The boy's aunt uses technology as a starting point, but is always clear in her mind about what it may deliver and what it can't: she praises the boy's accomplishments in using tech as a tool but encourages him to interpret blunt words on a computer screen in a way he can handle, possibly at the expense of The Truth, but she fills in what's missing, she comforts. The boy, like many children his age, is interested in death but his father, a scientist, and his religious aunt give different answers to his naive and insightful questions. The boy's aunt has her own teaching methods, not reliant on lecture halls and projectors, measuring instruments, she simply pulls the child in close and holds him, asking, 'What do you feel?'
'Love.' The boy answers simply. That's what is left, she says. In her reasoning this includes God.
At this point there seems to be less a disjuncture between cool science, human intuition and religion in this child's life as there is a small ideological difference between a father and aunt who are, between them, more or less the yin and yang of good parenting.
Kieslowski is one of those film-makers who can invest a single gesture with several chapters of back story: A hand slicking cologne behind an ear discretely, a homeless man's soft, bleak gaze direct to camera. The filmmaker's signs and portents come thick and fast in this short film and you'll need to be feeling strong to face the father's sleepwalk toward suffering: an infant's innocent question, 'Is he home?' Ink spilling, siren sounds.

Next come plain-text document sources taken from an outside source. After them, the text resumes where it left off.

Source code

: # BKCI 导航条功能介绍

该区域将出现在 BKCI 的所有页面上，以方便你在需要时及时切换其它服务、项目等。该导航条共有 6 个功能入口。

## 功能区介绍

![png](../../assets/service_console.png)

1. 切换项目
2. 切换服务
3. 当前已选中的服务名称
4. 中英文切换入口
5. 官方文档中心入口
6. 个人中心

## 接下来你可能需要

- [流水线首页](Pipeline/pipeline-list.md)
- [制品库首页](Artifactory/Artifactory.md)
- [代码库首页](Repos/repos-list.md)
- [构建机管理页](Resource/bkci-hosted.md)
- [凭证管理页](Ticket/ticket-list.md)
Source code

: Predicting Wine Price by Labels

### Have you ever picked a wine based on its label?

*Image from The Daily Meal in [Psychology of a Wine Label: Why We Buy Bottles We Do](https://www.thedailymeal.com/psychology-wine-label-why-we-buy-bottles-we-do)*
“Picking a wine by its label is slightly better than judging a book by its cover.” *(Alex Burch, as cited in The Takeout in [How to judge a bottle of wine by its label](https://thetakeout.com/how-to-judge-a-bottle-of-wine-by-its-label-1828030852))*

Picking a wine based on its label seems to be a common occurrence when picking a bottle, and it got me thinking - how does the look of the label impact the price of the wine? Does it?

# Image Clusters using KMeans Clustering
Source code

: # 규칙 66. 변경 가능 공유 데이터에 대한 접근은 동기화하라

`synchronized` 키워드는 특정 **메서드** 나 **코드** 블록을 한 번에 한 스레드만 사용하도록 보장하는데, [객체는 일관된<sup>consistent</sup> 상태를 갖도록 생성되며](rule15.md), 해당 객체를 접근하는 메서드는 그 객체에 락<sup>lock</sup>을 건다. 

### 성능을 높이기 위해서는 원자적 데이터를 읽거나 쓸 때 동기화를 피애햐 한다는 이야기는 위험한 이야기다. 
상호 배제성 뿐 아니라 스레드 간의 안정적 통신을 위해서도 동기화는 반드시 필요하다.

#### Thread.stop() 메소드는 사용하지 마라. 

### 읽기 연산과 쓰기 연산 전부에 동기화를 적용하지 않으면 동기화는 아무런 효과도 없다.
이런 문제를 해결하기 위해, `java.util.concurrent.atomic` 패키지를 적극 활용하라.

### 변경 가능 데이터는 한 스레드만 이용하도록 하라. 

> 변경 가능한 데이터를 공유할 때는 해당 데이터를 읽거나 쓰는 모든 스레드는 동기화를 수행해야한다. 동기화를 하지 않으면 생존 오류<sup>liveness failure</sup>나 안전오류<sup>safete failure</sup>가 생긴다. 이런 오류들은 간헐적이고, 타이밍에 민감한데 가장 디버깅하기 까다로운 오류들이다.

A helicopter whirring at a distance, smoke unfurling from a fire's embers, the way that corridors shrink, doors close with a clipped sound. The doors keep on closing and we watch the father struggle to not see the evidence gathering for what he already knows.
'There is no god but God' is the first in a series of ten interlinked films, named collectively Dekalog, or Ten Commandments. But, in spite of the title, if you're looking for straightforward religious fare then this film may not be for you. Each Short in the series is capable of holding several different interpretations simultaneously, and this film is no exception: God is love, in the shape of the boy's warm and intuitive aunt, but also love's opposite in the man who makes nightly fires by the lake where the children will skate later, and who stares coldly and knowingly at the viewer, wiping away a fake tear in a sinister fashion. Equally, the film could hardly be said to be a polemic about the limits of Science when the father's failure as a scientist is so singular and striking (he notes the fire, but fails to recheck his safety calculations about the thinness of the ice his child will later skate on). There is also the very human failing of a parent (the father jumps on the ice to test it for his child, but fails to listen to his own unease, ignores his own intuition of approaching danger, perhaps because he sets little store by intuition). And in emotional extremis, he finds he can't live by his own words about death, "That is it. Nothing. Then it's over." But it was early in the day when he chose those words. And he doesn't exactly have a religious conversion at the day's end. There is just the struggle.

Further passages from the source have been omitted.